When we bought our 1904 house we inherited a monster of a heating system. Steam radiators in every room, and when we moved in it didn’t work well — lots of banging, some radiators didn’t heat up at all, and the energy bill was EXPENSIVE. Worse, the temperature set on the thermostat didn’t seem connected to what happened in the house. On top of it all, this was some kind of system that none of our contractors were familiar with. They would arrive and stare at the fittings and you could see a kind of doubting look come into their faces even though they tried to conceal it. For a while we paid them to adjust things that didn’t need adjusting and add things that didn’t need to be added. The system didn’t work any better.
Finally I got down to business. By examining this antique gauge (which appears to measure a vacuum in bars of mercury) I figured out that I had a Kellogg-Mackay-Cameron Co. Vacuum System installed in 1906, based on Morgan’s patent.

(See also the flickr photoset for my heating system.)
I managed to find the original product literature [PDF] on a steam heating enthusiast web site. I found the original patent on Google Patents. Heady with this success, I thought — why not look for the original repair instructions that would be written for the steamfitters of the day? I found the book 500 Plain Answers to Direct Questions on Steam, Hot Water, Vapor, and Vacuum Heating (1915) on Google Books.

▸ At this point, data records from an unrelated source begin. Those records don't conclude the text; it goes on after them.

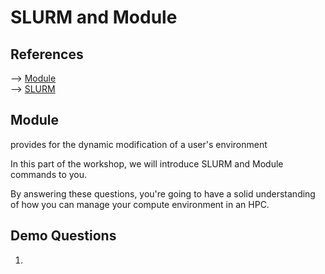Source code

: # SLURM and Module


## References
 --> [Module](https://modules.sourceforge.net/)<br>
 --> [SLURM](https://slurm.schedmd.com/documentation.html)
 
## Module

provides for the dynamic modification of a user's environment


In this part of the workshop, we will introduce SLURM and Module commands to you.

By answering these questions, you're going to have a solid understanding of how you can manage your compute environment in an HPC.

## Demo Questions

1. 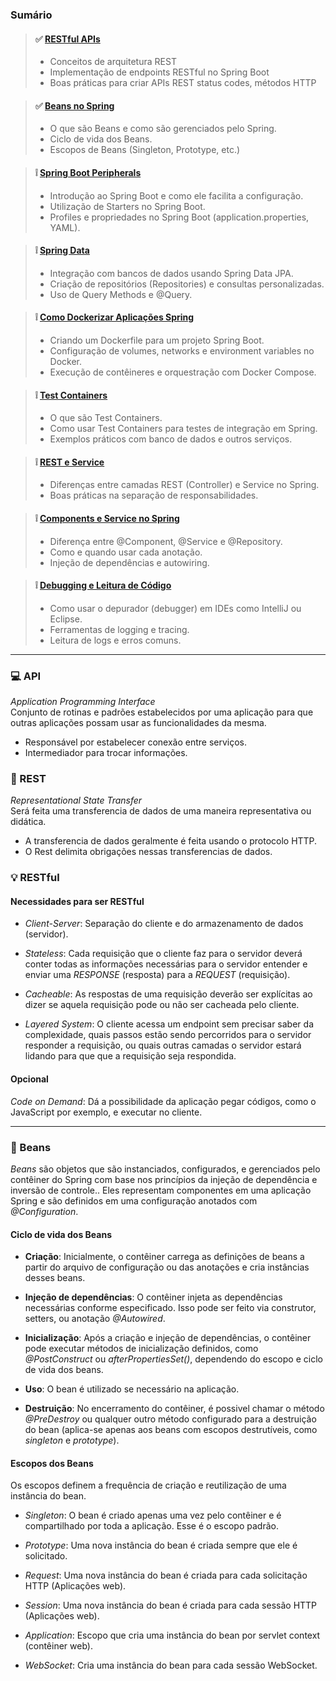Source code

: ### Sumário
<!-- [Apostila Java](https://www.alura.com.br/apostila-java-orientacao-objetos) -->

<!-- Alterar os links após atualizar a checkbox -->
> #### :white_check_mark: [RESTful APIs](#-api)  
> - Conceitos de arquitetura REST
> - Implementação de endpoints RESTful no Spring Boot
> - Boas práticas para criar APIs REST status codes, métodos HTTP

> #### :white_check_mark: [Beans no Spring](#-beans)  
> - O que são Beans e como são gerenciados pelo Spring.
> - Ciclo de vida dos Beans.
> - Escopos de Beans (Singleton, Prototype, etc.)

> #### :grey_exclamation: [Spring Boot Peripherals](#)  
> - Introdução ao Spring Boot e como ele facilita a configuração.
> - Utilização de Starters no Spring Boot.
> - Profiles e propriedades no Spring Boot (application.properties, YAML).

> #### :grey_exclamation: [Spring Data](#)  
> - Integração com bancos de dados usando Spring Data JPA.
> - Criação de repositórios (Repositories) e consultas personalizadas.
> - Uso de Query Methods e @Query.

> #### :grey_exclamation: [Como Dockerizar Aplicações Spring](#)  
> - Criando um Dockerfile para um projeto Spring Boot.
> - Configuração de volumes, networks e environment variables no Docker.
> - Execução de contêineres e orquestração com Docker Compose.

> #### :grey_exclamation: [Test Containers](#)  
> - O que são Test Containers.
> - Como usar Test Containers para testes de integração em Spring.
> - Exemplos práticos com banco de dados e outros serviços.

> #### :grey_exclamation: [REST e Service](#)  
> - Diferenças entre camadas REST (Controller) e Service no Spring.
> - Boas práticas na separação de responsabilidades.

> #### :grey_exclamation: [Components e Service no Spring](#)  
> - Diferença entre @Component, @Service e @Repository.
> - Como e quando usar cada anotação.
> - Injeção de dependências e autowiring.

> #### :grey_exclamation: [Debugging e Leitura de Código](#)  
> - Como usar o depurador (debugger) em IDEs como IntelliJ ou Eclipse.
> - Ferramentas de logging e tracing.
> - Leitura de logs e erros comuns.
***

### :computer: API
_Application Programming Interface_  
Conjunto de rotinas e padrões estabelecidos por uma aplicação para que outras aplicações possam usar as funcionalidades da mesma.
- Responsável por estabelecer conexão entre serviços.
- Intermediador para trocar informações.

### :calling: REST
_Representational State Transfer_  
Será feita uma transferencia de dados de uma maneira representativa ou didática.   
- A transferencia de dados geralmente é feita usando o protocolo HTTP.   
- O Rest delimita obrigações nessas transferencias de dados.

### :bulb: RESTful
#### Necessidades para ser RESTful
- _Client-Server_: Separação do cliente e do armazenamento de dados (servidor).

- _Stateless_: Cada requisição que o cliente faz para o servidor deverá conter todas as informações necessárias para o servidor entender e enviar uma _RESPONSE_ (resposta) para a _REQUEST_ (requisição).

- _Cacheable_: As respostas de uma requisição deverão ser explícitas ao dizer se aquela requisição pode ou não ser cacheada pelo cliente.

- _Layered System_: O cliente acessa um endpoint sem precisar saber da complexidade, quais passos estão sendo percorridos para o servidor responder a requisição, ou quais outras camadas o servidor estará lidando para que que a requisição seja respondida.

#### Opcional
_Code on Demand_: Dá a possibilidade da aplicação pegar códigos, como o JavaScript por exemplo, e executar no cliente.  
***

### :snake: Beans
_Beans_ são objetos que são instanciados, configurados, e gerenciados pelo contêiner do Spring com base nos princípios da injeção de dependência e inversão de controle.. Eles representam componentes em uma aplicação Spring e são definidos em uma configuração anotados com _@Configuration_.  

#### Ciclo de vida dos Beans

- **Criação**: Inicialmente, o contêiner carrega as definições de beans a partir do arquivo de configuração ou das anotações e cria instâncias desses beans.

- **Injeção de dependências**: O contêiner injeta as dependências necessárias conforme especificado. Isso pode ser feito via construtor, setters, ou anotação _@Autowired_.

- **Inicialização**: Após a criação e injeção de dependências, o contêiner pode executar métodos de inicialização definidos, como _@PostConstruct_ ou _afterPropertiesSet()_, dependendo do escopo e ciclo de vida dos beans.

- **Uso**: O bean é utilizado se necessário na aplicação.

- **Destruição**: No encerramento do contêiner, é possivel chamar o método _@PreDestroy_ ou qualquer outro método configurado para a destruição do bean (aplica-se apenas aos beans com escopos destrutíveis, como _singleton_ e _prototype_).

#### Escopos dos Beans  
Os escopos definem a frequência de criação e reutilização de uma instância do bean.

- _Singleton_: O bean é criado apenas uma vez pelo contêiner e é compartilhado por toda a aplicação. Esse é o escopo padrão.

- _Prototype_: Uma nova instância do bean é criada sempre que ele é solicitado.

- _Request_: Uma nova instância do bean é criada para cada solicitação HTTP (Aplicações web).

- _Session_: Uma nova instância do bean é criada para cada sessão HTTP (Aplicações web).

- _Application_: Escopo que cria uma instância do bean por servlet context (contêiner web).

- _WebSocket_: Cria uma instância do bean para cada sessão WebSocket.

I don’t know anything about do-it-yourself projects in the home. I am not good with my hands. But no one seemed able to solve this one for me, so I dove in. After a lot of reading I ended up performing three adjustments. Two involved a screwdriver and one a wrench. That’s it. It took me two weeks to understand the system and 15 minutes to fix it. Just after I finished the last adjustment there was a terrific whooshing noise and the heat started to work — and work beautifully. It gives me a new perspective on cybernetics. The solution is never near where you see the problem. As Dan Holohan, the leading chronicler of steam heating enthusiasm, writes:
A steam system is like a child’s mobile. When you touch one part, everything else starts swaying. If you’re not sure what will happen when you touch something, don’t touch it.
My system now produces a cozy, dry heat that my allergist says is far superior to forced air. It’s much quieter. My heating bill dropped substantially (it is lower than an equivalent forced air system would be in my house, but the maintenance cost is higher for the steam system).
Like many others, I ended up with an enduring appreciation for steam. These systems were so well-made and also so clever and complex. The thought that went into a normal household heating system in 1906 boggles my mind. Dan Holohan calls his classes on these systems the Dead Men’s Steam School. (Everyone who designed these systems is dead.)

While steam radiators have a reputation for being trouble-prone heating systems, in fact the main problem is that nearly everyone that knows how to build, operate, and maintain one is dead. And what craft! My system is 100 years old and works very well. As I learned from Holohan’s writing, it is quite common to encounter parts of these systems that no one alive understands and (until recently) weren’t documented anywhere. If that knowledge were more widespread and steamfitters (and spare parts) were as common as they once were I think steam would rule the world. I guess this is another case study in path-dependence.
Pick up The Lost Art of Steam Heating and you won’t be disappointed. This book is worth buying for Dan’s chronicles of famous boiler explosions alone.